Most uses of Redis will focus more on latency and availability rather than consistency - that’s because at its core, Redis is essentially a cache. Generally speaking, you store things in Redis in memory and you update or read them extremely quickly. You need to make sure that the cache is always available, so in most cases you’d only choose Redis if you’re leaning towards an A class system (A for Availability) rather than a C class system (Consistency).
However, it’s important to know that a replicated instance of Redis is capable of giving you different levels of consistency up to and including read-after-write consistency - the kind of consistency that guarantees data reads from anywhere that happen after a successful response to a write will receive that write. Even if the read goes to a different replica than the write did. What Redis can’t give you is linearizability - the guarantee that any set of observers of the system will only be able to see a single copy of the system at any point in time. Redis doesn’t offer distributed transactions out-of-the-box and therefore can’t provide this along with a replicated instance. And if the instance is NOT replicated but is sharded, then linearizability can only be achieved for writes to the same machine.

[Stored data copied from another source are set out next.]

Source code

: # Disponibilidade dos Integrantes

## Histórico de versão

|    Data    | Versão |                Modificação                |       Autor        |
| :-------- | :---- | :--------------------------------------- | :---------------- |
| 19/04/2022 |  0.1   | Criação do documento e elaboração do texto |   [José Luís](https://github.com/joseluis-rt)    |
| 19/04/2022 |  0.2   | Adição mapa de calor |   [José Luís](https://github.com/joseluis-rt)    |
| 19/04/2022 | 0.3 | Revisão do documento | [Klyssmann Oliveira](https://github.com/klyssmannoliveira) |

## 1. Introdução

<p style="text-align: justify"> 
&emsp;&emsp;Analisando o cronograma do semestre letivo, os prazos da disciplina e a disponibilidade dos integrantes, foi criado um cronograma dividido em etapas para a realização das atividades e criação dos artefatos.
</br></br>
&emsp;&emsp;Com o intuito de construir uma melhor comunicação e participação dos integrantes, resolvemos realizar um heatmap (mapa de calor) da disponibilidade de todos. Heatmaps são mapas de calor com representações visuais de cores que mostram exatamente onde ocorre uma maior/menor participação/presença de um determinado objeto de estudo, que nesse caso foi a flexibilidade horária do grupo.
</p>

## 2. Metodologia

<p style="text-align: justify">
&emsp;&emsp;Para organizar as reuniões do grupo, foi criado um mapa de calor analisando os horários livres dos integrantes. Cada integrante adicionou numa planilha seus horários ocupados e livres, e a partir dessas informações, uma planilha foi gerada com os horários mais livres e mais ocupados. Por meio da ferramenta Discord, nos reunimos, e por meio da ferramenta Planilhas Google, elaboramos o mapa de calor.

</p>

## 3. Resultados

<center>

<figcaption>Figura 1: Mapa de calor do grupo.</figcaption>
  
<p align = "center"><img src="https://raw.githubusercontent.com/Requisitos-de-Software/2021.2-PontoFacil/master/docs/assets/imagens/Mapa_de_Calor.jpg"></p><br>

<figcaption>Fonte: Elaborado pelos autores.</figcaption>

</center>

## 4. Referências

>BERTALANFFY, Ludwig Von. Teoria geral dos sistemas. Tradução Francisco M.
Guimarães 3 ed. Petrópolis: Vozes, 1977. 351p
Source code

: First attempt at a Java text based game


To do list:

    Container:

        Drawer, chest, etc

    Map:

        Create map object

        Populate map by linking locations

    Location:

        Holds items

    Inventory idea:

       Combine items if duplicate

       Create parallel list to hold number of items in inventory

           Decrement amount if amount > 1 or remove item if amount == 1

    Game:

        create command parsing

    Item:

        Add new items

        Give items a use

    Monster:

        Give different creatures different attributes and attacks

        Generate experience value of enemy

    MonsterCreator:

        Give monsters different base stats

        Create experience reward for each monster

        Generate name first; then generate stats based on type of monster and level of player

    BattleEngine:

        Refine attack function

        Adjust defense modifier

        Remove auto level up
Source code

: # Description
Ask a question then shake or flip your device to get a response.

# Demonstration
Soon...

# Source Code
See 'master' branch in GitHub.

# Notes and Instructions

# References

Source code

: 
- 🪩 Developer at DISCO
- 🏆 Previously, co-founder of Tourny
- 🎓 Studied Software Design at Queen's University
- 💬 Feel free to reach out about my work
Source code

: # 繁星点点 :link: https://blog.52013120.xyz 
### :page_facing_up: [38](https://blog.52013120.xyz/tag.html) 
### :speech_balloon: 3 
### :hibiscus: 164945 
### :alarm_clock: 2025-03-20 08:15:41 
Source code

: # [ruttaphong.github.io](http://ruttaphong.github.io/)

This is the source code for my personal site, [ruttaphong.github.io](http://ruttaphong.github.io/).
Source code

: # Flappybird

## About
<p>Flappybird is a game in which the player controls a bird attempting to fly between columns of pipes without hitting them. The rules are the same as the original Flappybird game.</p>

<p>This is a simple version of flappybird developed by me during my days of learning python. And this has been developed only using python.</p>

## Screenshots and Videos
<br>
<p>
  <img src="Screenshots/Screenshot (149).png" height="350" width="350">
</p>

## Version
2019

The way to get read-after-write consistency with a replicated Redis distribution is to:
1.) enable WAIT, and specify all replicas - this means writes will not succeed on the client side until all replicas have received the write and responded successfully.
2.) enable AOF and set it to ‘always’ - Append Only File means that writes will be pushed to a file using a fast algorithm. Always means that every single write will hit that file on disk.
These settings trade availability almost entirely for as much consistency as Redis can offer - if any replica is down, NO writes can go through. Though reads could still succeed for some users. However, considering that you still can’t get linearizability, there’s only a narrow swath of applications that would be best served by this configuration in Redis.
Nonetheless, it’s possible, and adds another degree of flexibility to Redis.